[[ DATASET CONTENT open ]]
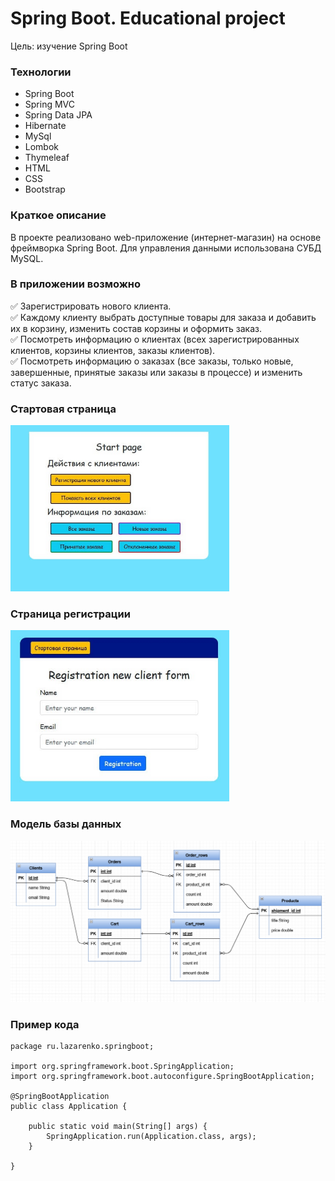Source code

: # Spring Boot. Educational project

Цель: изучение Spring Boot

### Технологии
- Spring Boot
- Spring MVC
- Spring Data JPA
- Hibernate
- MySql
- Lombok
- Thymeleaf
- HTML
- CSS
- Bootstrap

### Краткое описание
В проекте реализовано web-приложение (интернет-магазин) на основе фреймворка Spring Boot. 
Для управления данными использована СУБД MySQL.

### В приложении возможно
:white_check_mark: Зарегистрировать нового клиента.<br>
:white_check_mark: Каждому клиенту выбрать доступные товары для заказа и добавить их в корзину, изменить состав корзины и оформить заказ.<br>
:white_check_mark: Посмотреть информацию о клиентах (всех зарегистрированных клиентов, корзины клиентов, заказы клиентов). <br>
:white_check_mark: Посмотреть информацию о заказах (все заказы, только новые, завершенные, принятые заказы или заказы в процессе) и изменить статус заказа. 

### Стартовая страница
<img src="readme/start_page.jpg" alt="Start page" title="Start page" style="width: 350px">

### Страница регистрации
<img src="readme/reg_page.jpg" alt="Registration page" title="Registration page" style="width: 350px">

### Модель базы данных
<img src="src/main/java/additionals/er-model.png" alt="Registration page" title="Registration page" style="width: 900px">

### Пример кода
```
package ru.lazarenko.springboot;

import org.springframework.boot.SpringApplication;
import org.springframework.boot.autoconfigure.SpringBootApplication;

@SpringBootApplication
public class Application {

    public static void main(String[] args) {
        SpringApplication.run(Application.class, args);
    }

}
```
[[ DATASET CONTENT closed ]]
[[ DATASET CONTENT open ]]
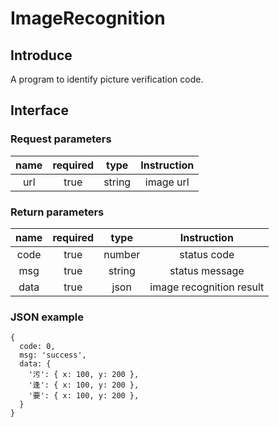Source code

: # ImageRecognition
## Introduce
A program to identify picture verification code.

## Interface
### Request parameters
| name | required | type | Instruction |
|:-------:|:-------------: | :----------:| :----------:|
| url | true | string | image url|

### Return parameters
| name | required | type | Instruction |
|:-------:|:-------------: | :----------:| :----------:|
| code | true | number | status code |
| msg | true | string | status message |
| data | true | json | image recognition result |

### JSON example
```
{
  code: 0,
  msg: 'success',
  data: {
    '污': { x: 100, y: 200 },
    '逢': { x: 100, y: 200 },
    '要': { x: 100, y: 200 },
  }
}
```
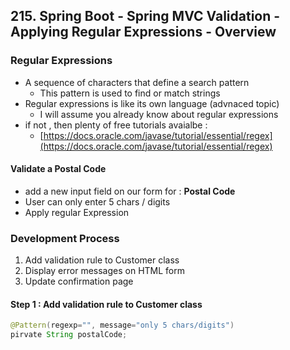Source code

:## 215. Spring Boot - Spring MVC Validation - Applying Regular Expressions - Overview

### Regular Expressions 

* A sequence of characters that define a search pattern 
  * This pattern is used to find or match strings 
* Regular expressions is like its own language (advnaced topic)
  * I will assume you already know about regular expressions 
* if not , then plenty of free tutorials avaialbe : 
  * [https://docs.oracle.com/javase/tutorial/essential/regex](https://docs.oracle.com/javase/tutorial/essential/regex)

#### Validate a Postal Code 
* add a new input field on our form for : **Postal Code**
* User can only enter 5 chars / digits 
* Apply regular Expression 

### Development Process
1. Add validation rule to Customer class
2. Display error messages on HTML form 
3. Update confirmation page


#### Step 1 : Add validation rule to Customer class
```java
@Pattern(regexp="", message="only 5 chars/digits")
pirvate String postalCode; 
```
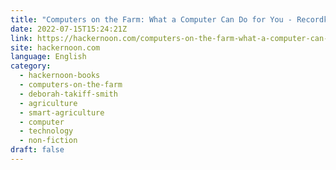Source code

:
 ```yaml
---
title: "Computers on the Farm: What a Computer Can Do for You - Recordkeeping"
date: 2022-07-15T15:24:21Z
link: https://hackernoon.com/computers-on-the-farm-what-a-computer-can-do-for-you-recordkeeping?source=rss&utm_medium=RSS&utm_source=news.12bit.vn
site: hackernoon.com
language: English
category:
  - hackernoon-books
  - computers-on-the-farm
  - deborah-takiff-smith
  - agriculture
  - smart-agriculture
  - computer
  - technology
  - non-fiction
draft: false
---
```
[[ DATASET CONTENT closed ]]
[[ DATASET CONTENT open ]]
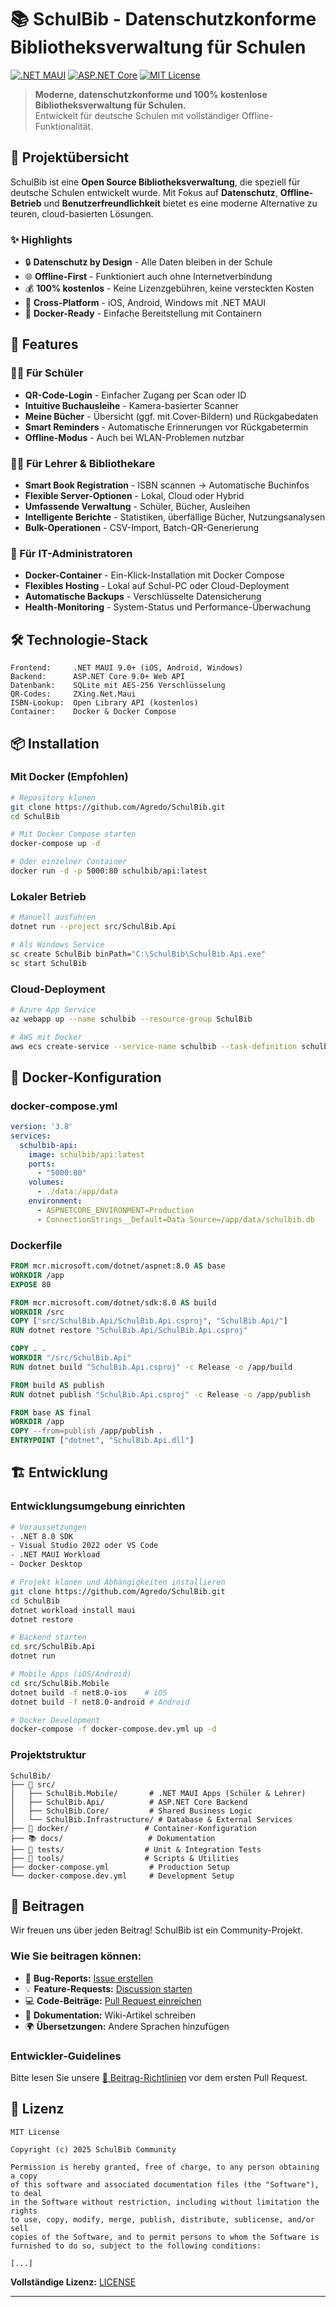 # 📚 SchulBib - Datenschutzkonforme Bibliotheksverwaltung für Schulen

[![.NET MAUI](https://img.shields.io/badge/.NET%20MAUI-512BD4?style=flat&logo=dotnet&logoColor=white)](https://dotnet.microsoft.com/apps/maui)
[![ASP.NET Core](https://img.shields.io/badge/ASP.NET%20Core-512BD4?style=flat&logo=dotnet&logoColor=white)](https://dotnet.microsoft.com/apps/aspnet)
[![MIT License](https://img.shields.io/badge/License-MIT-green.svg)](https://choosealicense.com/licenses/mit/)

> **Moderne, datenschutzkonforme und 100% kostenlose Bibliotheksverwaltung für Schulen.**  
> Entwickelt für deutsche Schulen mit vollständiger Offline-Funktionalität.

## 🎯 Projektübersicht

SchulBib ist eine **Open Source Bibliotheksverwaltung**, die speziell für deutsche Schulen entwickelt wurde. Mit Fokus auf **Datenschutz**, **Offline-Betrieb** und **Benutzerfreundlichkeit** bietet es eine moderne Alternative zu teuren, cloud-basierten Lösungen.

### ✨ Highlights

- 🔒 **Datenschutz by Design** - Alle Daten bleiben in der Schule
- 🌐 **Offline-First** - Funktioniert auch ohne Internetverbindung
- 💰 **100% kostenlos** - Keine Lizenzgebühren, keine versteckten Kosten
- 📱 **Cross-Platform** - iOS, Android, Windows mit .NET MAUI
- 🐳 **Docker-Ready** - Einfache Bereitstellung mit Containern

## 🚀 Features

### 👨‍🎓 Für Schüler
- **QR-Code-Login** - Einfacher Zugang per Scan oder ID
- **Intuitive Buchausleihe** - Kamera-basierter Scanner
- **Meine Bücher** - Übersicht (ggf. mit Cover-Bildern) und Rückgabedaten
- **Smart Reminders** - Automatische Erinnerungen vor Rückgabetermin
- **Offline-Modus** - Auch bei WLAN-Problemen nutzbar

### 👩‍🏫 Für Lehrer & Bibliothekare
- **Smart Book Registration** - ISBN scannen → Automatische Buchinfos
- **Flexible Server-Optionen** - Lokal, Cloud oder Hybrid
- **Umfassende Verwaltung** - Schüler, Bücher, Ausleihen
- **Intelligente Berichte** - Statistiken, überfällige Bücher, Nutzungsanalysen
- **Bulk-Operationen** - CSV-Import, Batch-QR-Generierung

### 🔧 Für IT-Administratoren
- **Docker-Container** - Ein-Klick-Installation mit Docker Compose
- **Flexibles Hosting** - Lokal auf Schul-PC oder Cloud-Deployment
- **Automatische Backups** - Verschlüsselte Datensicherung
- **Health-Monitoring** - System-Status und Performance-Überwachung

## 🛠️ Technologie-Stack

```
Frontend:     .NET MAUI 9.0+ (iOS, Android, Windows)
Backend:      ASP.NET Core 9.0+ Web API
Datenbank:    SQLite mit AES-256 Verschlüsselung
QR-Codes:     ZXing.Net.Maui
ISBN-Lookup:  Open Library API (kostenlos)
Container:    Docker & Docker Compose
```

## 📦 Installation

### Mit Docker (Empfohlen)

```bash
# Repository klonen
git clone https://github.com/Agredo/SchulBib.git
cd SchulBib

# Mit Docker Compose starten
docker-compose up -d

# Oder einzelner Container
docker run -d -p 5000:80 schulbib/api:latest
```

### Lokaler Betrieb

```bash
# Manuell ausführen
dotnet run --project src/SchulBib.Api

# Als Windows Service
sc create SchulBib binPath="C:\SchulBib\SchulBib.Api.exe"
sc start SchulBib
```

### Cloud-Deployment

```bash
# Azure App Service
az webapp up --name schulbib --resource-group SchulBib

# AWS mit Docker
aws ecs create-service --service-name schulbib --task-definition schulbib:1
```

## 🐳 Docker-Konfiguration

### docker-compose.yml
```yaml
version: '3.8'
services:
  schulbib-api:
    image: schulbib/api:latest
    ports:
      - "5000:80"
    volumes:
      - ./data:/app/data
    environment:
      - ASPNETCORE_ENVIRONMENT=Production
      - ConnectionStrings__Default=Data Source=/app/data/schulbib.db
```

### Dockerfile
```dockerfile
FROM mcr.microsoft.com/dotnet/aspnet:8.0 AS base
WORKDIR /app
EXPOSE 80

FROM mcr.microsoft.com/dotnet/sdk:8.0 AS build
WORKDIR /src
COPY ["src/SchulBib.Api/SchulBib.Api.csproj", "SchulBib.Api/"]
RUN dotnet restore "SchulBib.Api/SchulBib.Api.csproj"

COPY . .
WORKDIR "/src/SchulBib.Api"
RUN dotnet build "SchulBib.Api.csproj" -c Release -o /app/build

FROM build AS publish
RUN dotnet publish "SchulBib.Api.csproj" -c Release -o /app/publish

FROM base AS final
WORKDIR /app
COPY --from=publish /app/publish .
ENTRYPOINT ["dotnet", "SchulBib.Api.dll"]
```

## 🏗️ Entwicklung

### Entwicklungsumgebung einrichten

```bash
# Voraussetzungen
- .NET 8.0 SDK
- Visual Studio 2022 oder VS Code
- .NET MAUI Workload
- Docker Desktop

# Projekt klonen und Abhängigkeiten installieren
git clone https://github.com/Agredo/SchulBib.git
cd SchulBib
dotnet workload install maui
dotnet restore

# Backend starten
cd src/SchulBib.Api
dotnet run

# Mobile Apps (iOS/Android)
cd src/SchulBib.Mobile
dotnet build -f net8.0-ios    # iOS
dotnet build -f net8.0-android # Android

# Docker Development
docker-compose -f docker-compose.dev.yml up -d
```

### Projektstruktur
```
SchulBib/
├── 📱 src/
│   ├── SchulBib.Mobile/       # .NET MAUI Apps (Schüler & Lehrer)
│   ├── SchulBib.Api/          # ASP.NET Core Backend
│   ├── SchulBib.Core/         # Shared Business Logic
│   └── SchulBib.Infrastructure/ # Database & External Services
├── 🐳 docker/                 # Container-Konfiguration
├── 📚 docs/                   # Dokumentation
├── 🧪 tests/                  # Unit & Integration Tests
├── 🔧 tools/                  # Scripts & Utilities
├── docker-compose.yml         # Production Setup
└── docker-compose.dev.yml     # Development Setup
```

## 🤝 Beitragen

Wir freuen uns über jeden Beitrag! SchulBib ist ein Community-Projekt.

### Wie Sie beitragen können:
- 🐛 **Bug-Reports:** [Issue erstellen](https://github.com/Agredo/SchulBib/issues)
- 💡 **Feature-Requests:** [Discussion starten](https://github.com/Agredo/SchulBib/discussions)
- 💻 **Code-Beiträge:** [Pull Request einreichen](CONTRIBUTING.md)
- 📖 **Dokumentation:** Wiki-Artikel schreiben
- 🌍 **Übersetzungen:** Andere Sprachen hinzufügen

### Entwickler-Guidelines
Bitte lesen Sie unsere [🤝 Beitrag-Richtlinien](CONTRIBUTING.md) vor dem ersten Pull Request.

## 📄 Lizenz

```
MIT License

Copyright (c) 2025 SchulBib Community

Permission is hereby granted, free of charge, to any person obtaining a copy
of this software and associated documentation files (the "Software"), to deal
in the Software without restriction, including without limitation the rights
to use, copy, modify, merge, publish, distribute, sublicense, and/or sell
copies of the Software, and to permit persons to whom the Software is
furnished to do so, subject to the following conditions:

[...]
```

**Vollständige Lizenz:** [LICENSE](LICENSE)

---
[[ DATASET CONTENT closed ]]
WHAT IS BEING ASKED | Within the entries above, report how many lines include "latest", and keep the answer to the number.

TASK OUTPUT | 2